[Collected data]
+++

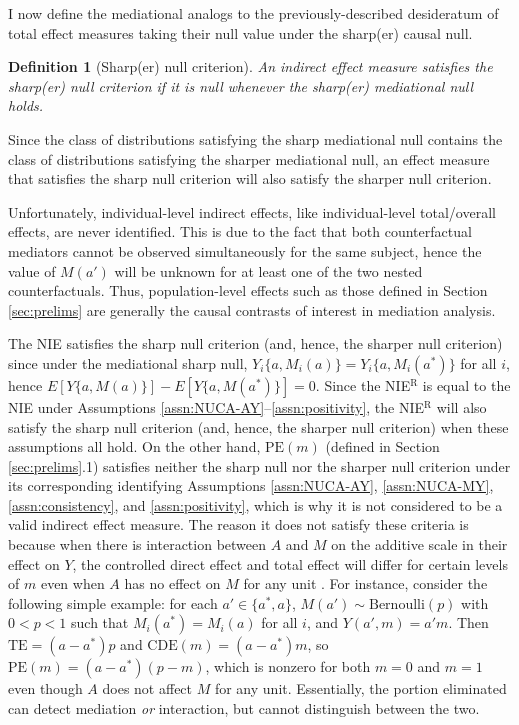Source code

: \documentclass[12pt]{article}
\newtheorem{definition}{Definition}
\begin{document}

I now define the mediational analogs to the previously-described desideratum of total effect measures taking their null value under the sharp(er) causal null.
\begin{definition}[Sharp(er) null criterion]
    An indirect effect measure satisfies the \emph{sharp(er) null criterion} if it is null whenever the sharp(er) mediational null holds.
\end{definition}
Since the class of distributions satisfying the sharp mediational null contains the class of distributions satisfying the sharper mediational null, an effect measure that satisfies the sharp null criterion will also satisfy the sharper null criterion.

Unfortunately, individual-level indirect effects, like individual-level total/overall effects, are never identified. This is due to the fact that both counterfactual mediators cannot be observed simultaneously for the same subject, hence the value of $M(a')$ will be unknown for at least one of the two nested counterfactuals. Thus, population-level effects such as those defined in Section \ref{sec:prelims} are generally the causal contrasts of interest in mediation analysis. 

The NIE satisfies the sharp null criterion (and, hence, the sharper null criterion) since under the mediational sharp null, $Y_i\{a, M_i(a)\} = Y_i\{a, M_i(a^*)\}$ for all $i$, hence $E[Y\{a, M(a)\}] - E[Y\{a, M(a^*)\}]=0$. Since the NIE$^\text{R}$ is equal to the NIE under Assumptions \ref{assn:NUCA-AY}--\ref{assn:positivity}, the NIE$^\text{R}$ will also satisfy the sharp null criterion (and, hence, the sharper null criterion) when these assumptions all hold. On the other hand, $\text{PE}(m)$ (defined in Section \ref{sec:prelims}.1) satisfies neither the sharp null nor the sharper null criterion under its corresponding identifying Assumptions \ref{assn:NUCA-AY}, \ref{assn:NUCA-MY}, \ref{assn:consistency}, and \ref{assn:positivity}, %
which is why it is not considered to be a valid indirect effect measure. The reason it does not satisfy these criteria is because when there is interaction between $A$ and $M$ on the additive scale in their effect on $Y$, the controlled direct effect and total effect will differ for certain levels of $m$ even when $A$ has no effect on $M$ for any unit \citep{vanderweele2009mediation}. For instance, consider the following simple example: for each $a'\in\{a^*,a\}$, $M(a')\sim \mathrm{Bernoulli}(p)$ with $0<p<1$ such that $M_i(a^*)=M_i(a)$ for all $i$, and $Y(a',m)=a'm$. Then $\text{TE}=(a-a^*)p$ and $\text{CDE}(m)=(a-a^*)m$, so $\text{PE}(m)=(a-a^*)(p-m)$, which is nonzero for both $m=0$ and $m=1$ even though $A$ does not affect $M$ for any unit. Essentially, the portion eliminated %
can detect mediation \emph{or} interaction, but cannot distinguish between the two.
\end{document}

+++

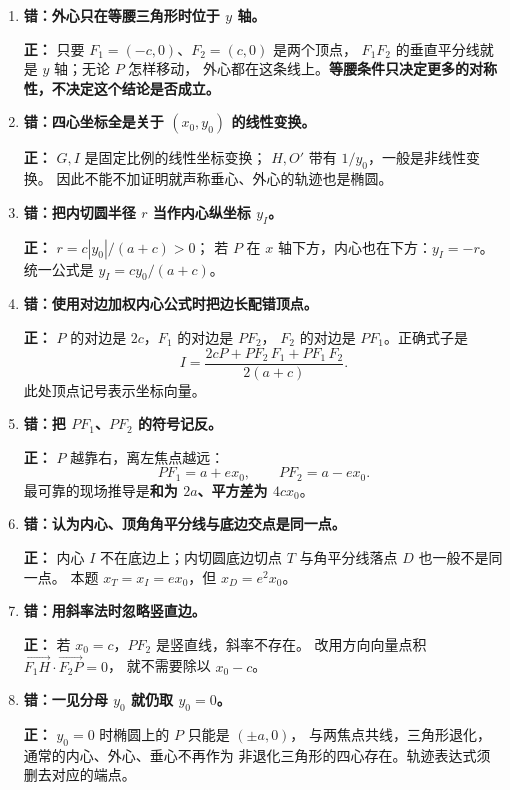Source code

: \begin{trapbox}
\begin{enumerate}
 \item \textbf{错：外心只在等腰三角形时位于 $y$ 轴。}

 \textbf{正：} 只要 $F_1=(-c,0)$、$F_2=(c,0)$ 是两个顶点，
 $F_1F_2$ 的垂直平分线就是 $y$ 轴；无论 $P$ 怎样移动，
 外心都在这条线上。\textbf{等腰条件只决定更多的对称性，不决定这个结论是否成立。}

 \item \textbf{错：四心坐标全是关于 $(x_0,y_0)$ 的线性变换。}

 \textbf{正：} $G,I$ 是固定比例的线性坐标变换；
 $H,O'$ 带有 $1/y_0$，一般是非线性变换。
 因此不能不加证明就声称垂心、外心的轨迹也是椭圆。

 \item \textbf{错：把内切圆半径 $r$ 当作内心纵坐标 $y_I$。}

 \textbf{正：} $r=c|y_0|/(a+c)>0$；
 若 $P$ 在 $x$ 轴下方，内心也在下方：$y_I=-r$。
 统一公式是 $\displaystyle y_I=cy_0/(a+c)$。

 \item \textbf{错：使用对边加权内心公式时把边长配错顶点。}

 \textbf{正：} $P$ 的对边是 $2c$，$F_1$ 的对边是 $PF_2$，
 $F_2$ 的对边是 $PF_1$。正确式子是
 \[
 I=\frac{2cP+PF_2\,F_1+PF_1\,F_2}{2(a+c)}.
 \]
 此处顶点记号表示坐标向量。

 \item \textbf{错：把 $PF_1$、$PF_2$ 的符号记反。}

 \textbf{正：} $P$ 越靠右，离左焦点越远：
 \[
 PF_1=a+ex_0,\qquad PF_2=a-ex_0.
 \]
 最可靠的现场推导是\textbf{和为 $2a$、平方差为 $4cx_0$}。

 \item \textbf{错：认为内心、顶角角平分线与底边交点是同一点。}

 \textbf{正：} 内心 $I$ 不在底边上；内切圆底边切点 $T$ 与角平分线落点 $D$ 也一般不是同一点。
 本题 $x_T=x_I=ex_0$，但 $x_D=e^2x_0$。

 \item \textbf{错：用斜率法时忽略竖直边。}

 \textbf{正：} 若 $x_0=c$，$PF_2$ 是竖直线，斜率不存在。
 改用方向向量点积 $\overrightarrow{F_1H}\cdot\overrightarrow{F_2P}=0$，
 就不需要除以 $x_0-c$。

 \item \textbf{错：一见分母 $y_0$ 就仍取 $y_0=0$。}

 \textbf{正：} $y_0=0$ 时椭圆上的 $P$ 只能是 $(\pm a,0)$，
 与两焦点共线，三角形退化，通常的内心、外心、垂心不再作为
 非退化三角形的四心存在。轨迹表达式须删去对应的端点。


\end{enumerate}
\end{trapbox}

+++

Where a line in the data contains the string "definition", add it to your count, and give only the final number.

3